为什么GridSearchCv在同一代码中表现不同

时间:2019-03-23 20:51:31

标签: python machine-learning scikit-learn gridsearchcv

我正在尝试致电GridSearchCV以获取最佳估算器 如果我这样调用参数

clf = DecisionTreeClassifier(random_state=42)

parameters = {'max_depth':[2,3,4,5,6,7,8,9,10],\
'min_samples_leaf':[2,3,4,5,6,7,8,9,10],\
'min_samples_split':[2,3,4,5,6,7,8,9,10]}

scorer = make_scorer(f1_score)

grid_obj = GridSearchCV(clf, parameters, scoring=scorer)

grid_fit = grid_obj.fit(X_train, y_train)

best_clf = grid_fit.best_estimator_

best_clf.fit(X_train, y_train)

best_train_predictions = best_clf.predict(X_train)
best_test_predictions = best_clf.predict(X_test)

print('The training F1 Score is', f1_score(best_train_predictions, y_train))
print('The testing F1 Score is', f1_score(best_test_predictions, 
y_test))

结果应为

The training F1 Score is 0.784810126582
The testing F1 Score is 0.72

对于相同的数据,结果将与此不同 我只将[2,3,4,5,6,7,8,9,10]更改为[2,4,6,8,10]

clf = DecisionTreeClassifier(random_state=42)

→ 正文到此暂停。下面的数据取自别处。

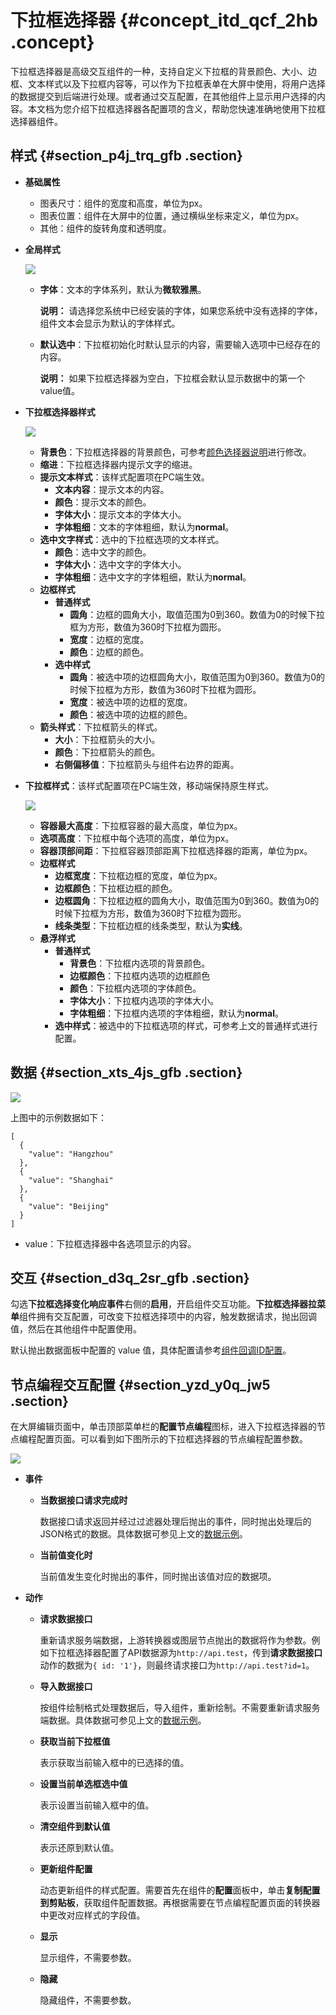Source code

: # 下拉框选择器 {#concept_itd_qcf_2hb .concept}

下拉框选择器是高级交互组件的一种，支持自定义下拉框的背景颜色、大小、边框、文本样式以及下拉框内容等，可以作为下拉框表单在大屏中使用，将用户选择的数据提交到后端进行处理。或者通过交互配置，在其他组件上显示用户选择的内容。本文档为您介绍下拉框选择器各配置项的含义，帮助您快速准确地使用下拉框选择器组件。

## 样式 {#section_p4j_trq_gfb .section}

-   **基础属性** 

    -   图表尺寸：组件的宽度和高度，单位为px。
    -   图表位置：组件在大屏中的位置，通过横纵坐标来定义，单位为px。
    -   其他：组件的旋转角度和透明度。
-   **全局样式**

    ![](http://static-aliyun-doc.oss-cn-hangzhou.aliyuncs.com/assets/img/148033/156292576741790_zh-CN.png)

    -   **字体**：文本的字体系列，默认为**微软雅黑**。

        **说明：** 请选择您系统中已经安装的字体，如果您系统中没有选择的字体，组件文本会显示为默认的字体样式。

    -   **默认选中**：下拉框初始化时默认显示的内容，需要输入选项中已经存在的内容。

        **说明：** 如果下拉框选择器为空白，下拉框会默认显示数据中的第一个value值。

-   **下拉框选择器样式**

    ![](http://static-aliyun-doc.oss-cn-hangzhou.aliyuncs.com/assets/img/148033/156292576841791_zh-CN.png)

    -   **背景色**：下拉框选择器的背景颜色，可参考[颜色选择器说明](cn.zh-CN/用户指南/组件指南/配置项说明.md#section_kdw_vj4_t2b)进行修改。
    -   **缩进**：下拉框选择器内提示文字的缩进。
    -   **提示文本样式**：该样式配置项在PC端生效。
        -   **文本内容**：提示文本的内容。
        -   **颜色**：提示文本的颜色。
        -   **字体大小**：提示文本的字体大小。
        -   **字体粗细**：文本的字体粗细，默认为**normal**。
    -   **选中文字样式**：选中的下拉框选项的文本样式。
        -   **颜色**：选中文字的颜色。
        -   **字体大小**：选中文字的字体大小。
        -   **字体粗细**：选中文字的字体粗细，默认为**normal**。
    -   **边框样式** 
        -   **普通样式** 
            -   **圆角**：边框的圆角大小，取值范围为0到360。数值为0的时候下拉框为方形，数值为360时下拉框为圆形。
            -   **宽度**：边框的宽度。
            -   **颜色**：边框的颜色。
        -   **选中样式** 
            -   **圆角**：被选中项的边框圆角大小，取值范围为0到360。数值为0的时候下拉框为方形，数值为360时下拉框为圆形。
            -   **宽度**：被选中项的边框的宽度。
            -   **颜色**：被选中项的边框的颜色。
    -   **箭头样式**：下拉框箭头的样式。
        -   **大小**：下拉框箭头的大小。
        -   **颜色**：下拉框箭头的颜色。
        -   **右侧偏移值**：下拉框箭头与组件右边界的距离。
-   **下拉框样式**：该样式配置项在PC端生效，移动端保持原生样式。

    ![](http://static-aliyun-doc.oss-cn-hangzhou.aliyuncs.com/assets/img/148033/156292576841792_zh-CN.png)

    -   **容器最大高度**：下拉框容器的最大高度，单位为px。
    -   **选项高度**：下拉框中每个选项的高度，单位为px。
    -   **容器顶部间距**：下拉框容器顶部距离下拉框选择器的距离，单位为px。
    -   **边框样式** 
        -   **边框宽度**：下拉框边框的宽度，单位为px。
        -   **边框颜色**：下拉框边框的颜色。
        -   **边框圆角**：下拉框边框的圆角大小，取值范围为0到360。数值为0的时候下拉框为方形，数值为360时下拉框为圆形。
        -   **线条类型**：下拉框边框的线条类型，默认为**实线**。
    -   **悬浮样式** 
        -   **普通样式** 
            -   **背景色**：下拉框内选项的背景颜色。
            -   **边框颜色**：下拉框内选项的边框颜色
            -   **颜色**：下拉框内选项的字体颜色。
            -   **字体大小**：下拉框内选项的字体大小。
            -   **字体粗细**：下拉框内选项的字体粗细，默认为**normal**。
        -   **选中样式**：被选中的下拉框选项的样式，可参考上文的普通样式进行配置。

## 数据 {#section_xts_4js_gfb .section}

![](http://static-aliyun-doc.oss-cn-hangzhou.aliyuncs.com/assets/img/148033/156292576841833_zh-CN.png)

上图中的示例数据如下：

``` {#codeblock_nxw_8r9_3kr}
[
  {
    "value": "Hangzhou"
  },
  {
    "value": "Shanghai"
  },
  {
    "value": "Beijing"
  }
]
```

-   value：下拉框选择器中各选项显示的内容。

## 交互 {#section_d3q_2sr_gfb .section}

勾选**下拉框选择变化响应事件**右侧的**启用**，开启组件交互功能。**下拉框选择器拉菜单**组件拥有交互配置，可改变下拉框选择项中的内容，触发数据请求，抛出回调值，然后在其他组件中配置使用。

默认抛出数据面板中配置的 value 值，具体配置请参考[组件回调ID配置](../cn.zh-CN/用户指南/进阶技巧/配置数字翻牌器组件的回调ID.md#)。

## 节点编程交互配置 {#section_yzd_y0q_jw5 .section}

在大屏编辑页面中，单击顶部菜单栏的**配置节点编程**图标，进入下拉框选择器的节点编程配置页面。可以看到如下图所示的下拉框选择器的节点编程配置参数。

![](http://static-aliyun-doc.oss-cn-hangzhou.aliyuncs.com/assets/img/148033/156292576851117_zh-CN.jpg)

-   **事件** 
    -   **当数据接口请求完成时** 

        数据接口请求返回并经过过滤器处理后抛出的事件，同时抛出处理后的JSON格式的数据。具体数据可参见上文的[数据示例](#)。

    -   **当前值变化时** 

        当前值发生变化时抛出的事件，同时抛出该值对应的数据项。

-   **动作** 
    -   **请求数据接口** 

        重新请求服务端数据，上游转换器或图层节点抛出的数据将作为参数。例如下拉框选择器配置了API数据源为`http://api.test`，传到**请求数据接口**动作的数据为`{ id: '1'}`，则最终请求接口为`http://api.test?id=1`。

    -   **导入数据接口** 

        按组件绘制格式处理数据后，导入组件，重新绘制。不需要重新请求服务端数据。具体数据可参见上文的[数据示例](#)。

    -   **获取当前下拉框值** 

        表示获取当前输入框中的已选择的值。

    -   **设置当前单选框选中值** 

        表示设置当前输入框中的值。

    -   **清空组件到默认值** 

        表示还原到默认值。

    -   **更新组件配置** 

        动态更新组件的样式配置。需要首先在组件的**配置**面板中，单击**复制配置到剪贴板**，获取组件配置数据。再根据需要在节点编程配置页面的转换器中更改对应样式的字段值。

    -   **显示** 

        显示组件，不需要参数。

    -   **隐藏** 

        隐藏组件，不需要参数。


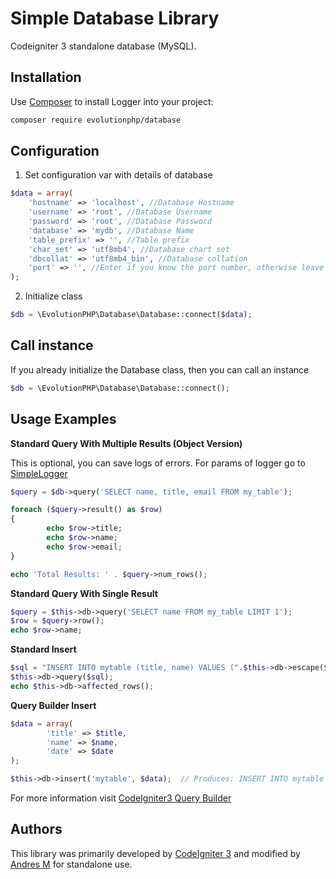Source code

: # Simple Database Library 

Codeigniter 3 standalone database (MySQL).

## Installation

Use [Composer](http://getcomposer.org) to install Logger into your project:
```bash
composer require evolutionphp/database
```


## Configuration

1. Set configuration var with details of database
```php
$data = array(
	'hostname' => 'localhost', //Database Hostname
	'username' => 'root', //Database Username
	'password' => 'root', //Database Password
	'database' => 'mydb', //Database Name
	'table_prefix' => '', //Table prefix
	'char_set' => 'utf8mb4', //Database chart set
	'dbcollat' => 'utf8mb4_bin', //Database collation
	'port' => '', //Enter if you know the port number, otherwise leave empty
);
```
2. Initialize class
```php
$db = \EvolutionPHP\Database\Database::connect($data);
```
## Call instance
If you already initialize the Database class, then you can call an instance
```php
$db = \EvolutionPHP\Database\Database::connect();
```

## Usage Examples

**Standard Query With Multiple Results (Object Version)**

This is optional, you can save logs of errors. For params of logger go to [SimpleLogger](https://github.com/EvolutionPHP/logger)
```php
$query = $db->query('SELECT name, title, email FROM my_table');

foreach ($query->result() as $row)
{
        echo $row->title;
        echo $row->name;
        echo $row->email;
}

echo 'Total Results: ' . $query->num_rows();
```

**Standard Query With Single Result**
```php
$query = $this->db->query('SELECT name FROM my_table LIMIT 1');
$row = $query->row();
echo $row->name;
```

**Standard Insert**
```php
$sql = "INSERT INTO mytable (title, name) VALUES (".$this->db->escape($title).", ".$this->db->escape($name).")";
$this->db->query($sql);
echo $this->db->affected_rows();
```
**Query Builder Insert**
```php
$data = array(
        'title' => $title,
        'name' => $name,
        'date' => $date
);

$this->db->insert('mytable', $data);  // Produces: INSERT INTO mytable (title, name, date) VALUES ('{$title}', '{$name}', '{$date}')
```
For more information visit [CodeIgniter3 Query Builder](http://www.codeigniter.com/userguide3/database/query_builder.html)


## Authors

This library was primarily developed by [CodeIgniter 3](http://www.codeigniter.com/userguide3/database/index.html) and modified by [Andres M](https://twitter.com/EvolutionPHP) for standalone use.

parameters = {'max_depth':[2,4,6,8,10],'min_samples_leaf':[2,4,6,8,10],\
          'min_samples_split':[2,4,6,8,10] }

scorer = make_scorer(f1_score)

grid_obj = GridSearchCV(clf, parameters, scoring=scorer)
grid_fit = grid_obj.fit(X_train, y_train)
best_clf = grid_fit.best_estimator_
best_clf.fit(X_train, y_train)
best_train_predictions = best_clf.predict(X_train)
best_test_predictions = best_clf.predict(X_test)

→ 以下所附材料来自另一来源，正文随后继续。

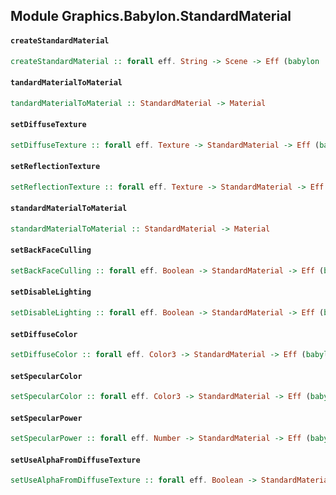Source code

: ## Module Graphics.Babylon.StandardMaterial

#### `createStandardMaterial`

``` purescript
createStandardMaterial :: forall eff. String -> Scene -> Eff (babylon :: BABYLON | eff) StandardMaterial
```

#### `tandardMaterialToMaterial`

``` purescript
tandardMaterialToMaterial :: StandardMaterial -> Material
```

#### `setDiffuseTexture`

``` purescript
setDiffuseTexture :: forall eff. Texture -> StandardMaterial -> Eff (babylon :: BABYLON | eff) Unit
```

#### `setReflectionTexture`

``` purescript
setReflectionTexture :: forall eff. Texture -> StandardMaterial -> Eff (babylon :: BABYLON | eff) Unit
```

#### `standardMaterialToMaterial`

``` purescript
standardMaterialToMaterial :: StandardMaterial -> Material
```

#### `setBackFaceCulling`

``` purescript
setBackFaceCulling :: forall eff. Boolean -> StandardMaterial -> Eff (babylon :: BABYLON | eff) Unit
```

#### `setDisableLighting`

``` purescript
setDisableLighting :: forall eff. Boolean -> StandardMaterial -> Eff (babylon :: BABYLON | eff) Unit
```

#### `setDiffuseColor`

``` purescript
setDiffuseColor :: forall eff. Color3 -> StandardMaterial -> Eff (babylon :: BABYLON | eff) Unit
```

#### `setSpecularColor`

``` purescript
setSpecularColor :: forall eff. Color3 -> StandardMaterial -> Eff (babylon :: BABYLON | eff) Unit
```

#### `setSpecularPower`

``` purescript
setSpecularPower :: forall eff. Number -> StandardMaterial -> Eff (babylon :: BABYLON | eff) Unit
```

#### `setUseAlphaFromDiffuseTexture`

``` purescript
setUseAlphaFromDiffuseTexture :: forall eff. Boolean -> StandardMaterial -> Eff (babylon :: BABYLON | eff) Unit
```


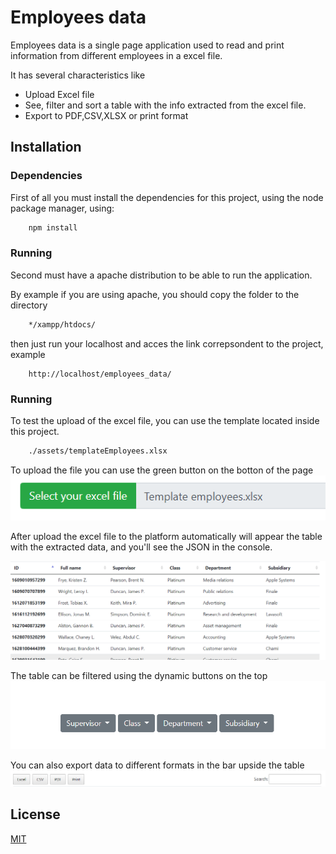 # Employees data

Employees data is a single page application used to read and print information from different employees in a excel file.

It has several characteristics like 

* Upload Excel file
* See, filter and sort a table with the info extracted from the excel file.
* Export to PDF,CSV,XLSX or print format

## Installation
### Dependencies
First of all you must install the dependencies for this project, using the node package manager, using:

```bash
    npm install
```
### Running

Second must have a apache distribution to be able to run the application.

By example if you are using apache, you should copy the folder to the directory 

```bash
    */xampp/htdocs/
```
then just run your localhost and acces the link correpsondent to the project, example

```url
    http://localhost/employees_data/
```

### Running

To test the upload of the excel file, you can use the template located inside this project.

```bash
    ./assets/templateEmployees.xlsx
```
To upload the file you can use the green button on the botton of the page
![alt text](https://github.com/osmancadc/employees_data/blob/main/assets/readme/upload.PNG?raw=true)

After upload the excel file to the platform automatically will appear the table with the extracted data, and you'll see the JSON in the console.

![alt text](https://github.com/osmancadc/employees_data/blob/main/assets/readme/uploaded.PNG?raw=true)


The table can be filtered using the dynamic buttons on the top
![alt text](https://github.com/osmancadc/employees_data/blob/main/assets/readme/filters.PNG?raw=true)

You can also export data to different formats in the bar upside the table
![alt text](https://github.com/osmancadc/employees_data/blob/main/assets/readme/export.PNG?raw=true)


## License
[MIT](https://choosealicense.com/licenses/mit/)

print('The training F1 Score is', f1_score(best_train_predictions, y_train))
print('The testing F1 Score is', f1_score(best_test_predictions, y_test))

结果

The training F1 Score is 0.814814814815
The testing F1 Score is 0.8

困惑GridsearchCV的工作原理

1 个答案:

答案 0 :(得分:0)

通过更改gridsearch分析的值,您将评估并比较模型的不同超参数集。记住GridSearch最终要做的是选择最佳的超参数集。

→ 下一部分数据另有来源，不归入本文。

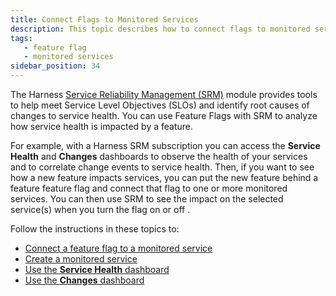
 ```yaml
---
title: Connect Flags to Monitored Services
description: This topic describes how to connect flags to monitored services to see the impact of flags states on service health.
tags: 
   - feature flag
   - monitored services
sidebar_position: 34
---
```


The Harness [Service Reliability Management (SRM)](/docs/service-reliability-management/howtos-service-reliability-management/service-reliability-management-basics) module provides tools to help meet Service Level Objectives (SLOs) and identify root causes of changes to service health. You can use Feature Flags with SRM to analyze how service health is impacted by a feature.

For example, with a Harness SRM subscription you can access the **Service Health** and **Changes** dashboards to observe the health of your services and to correlate change events to service health.
Then, if you want to see how a new feature impacts services, you can put the new feature behind a feature feature flag and connect that flag to one or more monitored services. You can then use SRM to see the impact on the selected service(s) when you turn the flag on or off .

Follow the instructions in these topics to:

* [Connect a feature flag to a monitored service](/docs/service-reliability-management/howtos-service-reliability-management/change-impact-analysis/change-impact-analysis-add-featureflag)
* [Create a monitored service](/docs/service-reliability-management/howtos-service-reliability-management/change-impact-analysis/change-impact-analysis-quickstart)
* [Use the **Service Health** dashboard](/docs/service-reliability-management/howtos-service-reliability-management/change-impact-analysis/change-impact-analysis-service-health-dashboard)
* [Use the **Changes** dashboard](/docs/service-reliability-management/howtos-service-reliability-management/change-impact-analysis/change-impact-analysis-changes-dash-board)
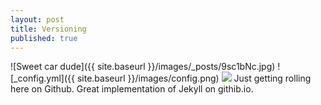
 ```yaml
---
layout: post
title: Versioning
published: true
---
```


![Sweet car dude]({{ site.baseurl }}/images/_posts/9sc1bNc.jpg)
![_config.yml]({{ site.baseurl }}/images/config.png)
![](/_posts/9fcO4oT.gif)
Just getting rolling here on Github. Great implementation of Jekyll on githib.io.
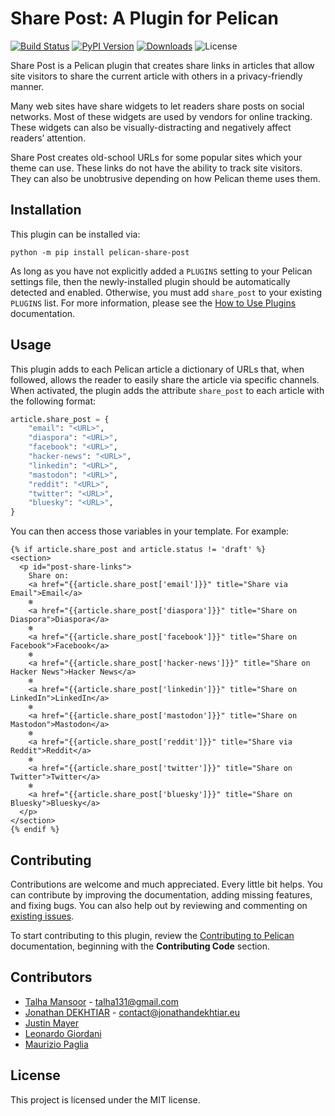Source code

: # Share Post: A Plugin for Pelican

[![Build Status](https://img.shields.io/github/actions/workflow/status/pelican-plugins/share-post/main.yml?branch=main)](https://github.com/pelican-plugins/share-post/actions)
[![PyPI Version](https://img.shields.io/pypi/v/pelican-share-post)](https://pypi.org/project/pelican-share-post/)
[![Downloads](https://img.shields.io/pypi/dm/pelican-share-post)](https://pypi.org/project/pelican-share-post/)
![License](https://img.shields.io/pypi/l/pelican-share-post?color=blue)

Share Post is a Pelican plugin that creates share links in articles that allow site visitors to share the current article with others in a privacy-friendly manner.

Many web sites have share widgets to let readers share posts on social networks. Most of these widgets are used by vendors for online tracking. These widgets can also be visually-distracting and negatively affect readers’ attention.

Share Post creates old-school URLs for some popular sites which your theme can use. These links do not have the ability to track site visitors. They can also be unobtrusive depending on how Pelican theme uses them.


Installation
------------

This plugin can be installed via:

    python -m pip install pelican-share-post

As long as you have not explicitly added a `PLUGINS` setting to your Pelican settings file, then the newly-installed plugin should be automatically detected and enabled. Otherwise, you must add `share_post` to your existing `PLUGINS` list. For more information, please see the [How to Use Plugins](https://docs.getpelican.com/en/latest/plugins.html#how-to-use-plugins) documentation.

Usage
-----

This plugin adds to each Pelican article a dictionary of URLs that, when followed, allows the reader to easily share the article via specific channels. When activated, the plugin adds the attribute `share_post` to each article with the following format:

```python
article.share_post = {
	"email": "<URL>",
	"diaspora": "<URL>",
	"facebook": "<URL>",
	"hacker-news": "<URL>",
	"linkedin": "<URL>",
	"mastodon": "<URL>",
	"reddit": "<URL>",
	"twitter": "<URL>",
	"bluesky": "<URL>",
}
```

You can then access those variables in your template. For example:

```html+jinja
{% if article.share_post and article.status != 'draft' %}
<section>
  <p id="post-share-links">
    Share on:
    <a href="{{article.share_post['email']}}" title="Share via Email">Email</a>
    ❄
    <a href="{{article.share_post['diaspora']}}" title="Share on Diaspora">Diaspora</a>
    ❄
    <a href="{{article.share_post['facebook']}}" title="Share on Facebook">Facebook</a>
    ❄
    <a href="{{article.share_post['hacker-news']}}" title="Share on Hacker News">Hacker News</a>
    ❄
    <a href="{{article.share_post['linkedin']}}" title="Share on LinkedIn">LinkedIn</a>
    ❄
    <a href="{{article.share_post['mastodon']}}" title="Share on Mastodon">Mastodon</a>
    ❄
    <a href="{{article.share_post['reddit']}}" title="Share via Reddit">Reddit</a>
    ❄
    <a href="{{article.share_post['twitter']}}" title="Share on Twitter">Twitter</a>
    ❄
    <a href="{{article.share_post['bluesky']}}" title="Share on Bluesky">Bluesky</a>
  </p>
</section>
{% endif %}
```

Contributing
------------

Contributions are welcome and much appreciated. Every little bit helps. You can contribute by improving the documentation, adding missing features, and fixing bugs. You can also help out by reviewing and commenting on [existing issues][].

To start contributing to this plugin, review the [Contributing to Pelican][] documentation, beginning with the **Contributing Code** section.

[existing issues]: https://github.com/pelican-plugins/share-post/issues
[Contributing to Pelican]: https://docs.getpelican.com/en/latest/contribute.html


Contributors
------------

* [Talha Mansoor](https://www.oncrashreboot.com) - talha131@gmail.com
* [Jonathan DEKHTIAR](https://github.com/DEKHTIARJonathan) - contact@jonathandekhtiar.eu
* [Justin Mayer](https://justinmayer.com)
* [Leonardo Giordani](https://github.com/lgiordani)
* [Maurizio Paglia](https://github.com/mpaglia0)


License
-------

This project is licensed under the MIT license.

因此,在您的代码中,grid_fit.best_estimator_可能是不同的模型,这很自然地解释了为什么它们会在训练和测试集上产生不同的分数。

您可能在第一种情况下

clf = DecisionTreeClassifier(max_depth = 3, min_samples_leaf = 5, min_samples_split = 9)

第二种情况

clf = DecisionTreeClassifier(max_depth = 2, min_samples_leaf = 4, min_samples_split = 8)

(要进行检查,您可以在每种情况下执行grid_fit.best_params_

但是,在第一种情况下,您确实应该有更大的分数,因为第二个网格搜索使用的是第一个参数的子集。就像上面提到的@ Attack68一样,这很可能是由于您无法在每个步骤中控制随机性。